[Saved entries]
· · · · ·

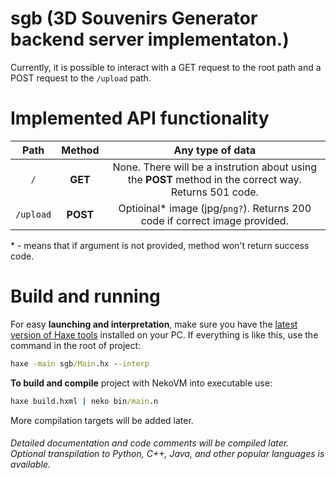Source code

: # sgb (3D Souvenirs Generator backend server implementaton.)
Currently, it is possible to interact with a GET request to the root path and a POST request to the `/upload` path.

# Implemented API functionality
|  Path   | Method | Any type of data |
|:-------:|:------:|:----------------------------------------------------------------------------:|
| `/` | **GET** | None. There will be a instrution about using the **POST** method in the correct way. Returns 501 code. |
| `/upload` | **POST** | Optioinal* image (jpg/`png?`). Returns 200 code if correct image provided. |

\* - means that if argument is not provided, method won't return success code.

# Build and running
For easy **launching and interpretation**, make sure you have the [latest version of Haxe tools](https://haxe.org/download/) installed on your PC. If everything is like this, use the command in the root of project:
```bat
haxe -main sgb/Main.hx --interp
```

**To build and compile** project with NekoVM into executable use:
```bat
haxe build.hxml | neko bin/main.n
```

More compilation targets will be added later.

###### Detailed documentation and code comments will be compiled later. Optional transpilation to Python, C++, Java, and other popular languages ​​is available.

· · · · ·

| DESCRIPTION OF THE TASK |
Looking at the data, how many lines hold the string "will"? Reply with the number alone.

| RESULT FOR THIS TASK |
3